**ACTIVITY**
Return the exact lines from the one containing "provider exposes the" through the final line of the material below, with both ends kept.

Start of DATA FOR THIS EXERCISE

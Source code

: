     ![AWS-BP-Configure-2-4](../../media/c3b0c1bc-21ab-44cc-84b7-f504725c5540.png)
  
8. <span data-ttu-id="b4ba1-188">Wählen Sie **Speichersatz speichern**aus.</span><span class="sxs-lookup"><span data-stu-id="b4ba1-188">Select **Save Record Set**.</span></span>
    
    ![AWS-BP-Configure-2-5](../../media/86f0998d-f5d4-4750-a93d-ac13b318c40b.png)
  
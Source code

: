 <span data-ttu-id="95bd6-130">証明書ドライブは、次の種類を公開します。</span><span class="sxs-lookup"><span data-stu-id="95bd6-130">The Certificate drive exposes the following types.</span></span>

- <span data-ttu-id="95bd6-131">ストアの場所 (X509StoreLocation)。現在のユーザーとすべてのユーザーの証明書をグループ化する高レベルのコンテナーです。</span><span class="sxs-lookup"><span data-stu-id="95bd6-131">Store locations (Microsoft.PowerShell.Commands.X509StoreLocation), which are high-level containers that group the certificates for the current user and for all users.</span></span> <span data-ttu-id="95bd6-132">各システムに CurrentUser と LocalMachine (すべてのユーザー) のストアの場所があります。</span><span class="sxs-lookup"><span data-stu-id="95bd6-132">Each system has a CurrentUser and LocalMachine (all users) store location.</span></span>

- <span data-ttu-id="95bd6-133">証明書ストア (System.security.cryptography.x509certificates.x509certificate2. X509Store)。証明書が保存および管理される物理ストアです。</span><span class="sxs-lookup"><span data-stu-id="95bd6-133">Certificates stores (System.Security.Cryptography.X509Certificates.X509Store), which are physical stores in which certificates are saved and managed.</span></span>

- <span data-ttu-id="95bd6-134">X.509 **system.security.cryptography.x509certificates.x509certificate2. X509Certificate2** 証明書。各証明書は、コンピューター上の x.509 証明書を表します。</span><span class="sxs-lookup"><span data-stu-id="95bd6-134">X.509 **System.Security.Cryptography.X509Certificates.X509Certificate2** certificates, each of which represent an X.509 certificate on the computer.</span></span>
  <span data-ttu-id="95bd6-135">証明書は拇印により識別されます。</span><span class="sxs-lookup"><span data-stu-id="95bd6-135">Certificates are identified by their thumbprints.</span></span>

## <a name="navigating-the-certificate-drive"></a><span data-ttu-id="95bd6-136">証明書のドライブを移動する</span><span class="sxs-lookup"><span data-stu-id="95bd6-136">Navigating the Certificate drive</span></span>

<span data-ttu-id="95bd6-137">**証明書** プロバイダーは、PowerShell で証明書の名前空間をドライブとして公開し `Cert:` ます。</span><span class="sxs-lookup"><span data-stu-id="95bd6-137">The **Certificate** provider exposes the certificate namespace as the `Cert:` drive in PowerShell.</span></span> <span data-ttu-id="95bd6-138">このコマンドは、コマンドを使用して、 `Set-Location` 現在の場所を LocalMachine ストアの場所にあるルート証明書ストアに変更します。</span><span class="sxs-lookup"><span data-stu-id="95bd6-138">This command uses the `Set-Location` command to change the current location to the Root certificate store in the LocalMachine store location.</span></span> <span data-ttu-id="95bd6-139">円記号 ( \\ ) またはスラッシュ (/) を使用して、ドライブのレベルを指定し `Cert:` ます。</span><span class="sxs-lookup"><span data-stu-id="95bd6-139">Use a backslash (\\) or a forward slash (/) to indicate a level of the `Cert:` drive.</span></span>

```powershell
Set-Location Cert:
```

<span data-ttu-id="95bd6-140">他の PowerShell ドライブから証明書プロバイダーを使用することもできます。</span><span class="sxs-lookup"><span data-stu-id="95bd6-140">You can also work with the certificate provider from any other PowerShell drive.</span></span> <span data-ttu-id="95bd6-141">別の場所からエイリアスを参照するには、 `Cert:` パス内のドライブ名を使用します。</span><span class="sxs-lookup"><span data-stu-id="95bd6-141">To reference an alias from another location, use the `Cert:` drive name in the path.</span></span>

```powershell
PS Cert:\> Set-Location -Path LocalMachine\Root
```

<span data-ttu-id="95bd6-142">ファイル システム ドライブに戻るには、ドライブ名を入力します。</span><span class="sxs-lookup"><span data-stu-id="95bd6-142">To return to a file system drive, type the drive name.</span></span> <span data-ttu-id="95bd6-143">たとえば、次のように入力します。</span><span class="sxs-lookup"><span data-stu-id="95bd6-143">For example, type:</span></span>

End of DATA FOR THIS EXERCISE

**EXERCISE ANSWER**
<span data-ttu-id="95bd6-137">**証明書** プロバイダーは、PowerShell で証明書の名前空間をドライブとして公開し `Cert:` ます。</span><span class="sxs-lookup"><span data-stu-id="95bd6-137">The **Certificate** provider exposes the certificate namespace as the `Cert:` drive in PowerShell.</span></span> <span data-ttu-id="95bd6-138">このコマンドは、コマンドを使用して、 `Set-Location` 現在の場所を LocalMachine ストアの場所にあるルート証明書ストアに変更します。</span><span class="sxs-lookup"><span data-stu-id="95bd6-138">This command uses the `Set-Location` command to change the current location to the Root certificate store in the LocalMachine store location.</span></span> <span data-ttu-id="95bd6-139">円記号 ( \\ ) またはスラッシュ (/) を使用して、ドライブのレベルを指定し `Cert:` ます。</span><span class="sxs-lookup"><span data-stu-id="95bd6-139">Use a backslash (\\) or a forward slash (/) to indicate a level of the `Cert:` drive.</span></span>

```powershell
Set-Location Cert:
```

<span data-ttu-id="95bd6-140">他の PowerShell ドライブから証明書プロバイダーを使用することもできます。</span><span class="sxs-lookup"><span data-stu-id="95bd6-140">You can also work with the certificate provider from any other PowerShell drive.</span></span> <span data-ttu-id="95bd6-141">別の場所からエイリアスを参照するには、 `Cert:` パス内のドライブ名を使用します。</span><span class="sxs-lookup"><span data-stu-id="95bd6-141">To reference an alias from another location, use the `Cert:` drive name in the path.</span></span>

```powershell
PS Cert:\> Set-Location -Path LocalMachine\Root
```

<span data-ttu-id="95bd6-142">ファイル システム ドライブに戻るには、ドライブ名を入力します。</span><span class="sxs-lookup"><span data-stu-id="95bd6-142">To return to a file system drive, type the drive name.</span></span> <span data-ttu-id="95bd6-143">たとえば、次のように入力します。</span><span class="sxs-lookup"><span data-stu-id="95bd6-143">For example, type:</span></span>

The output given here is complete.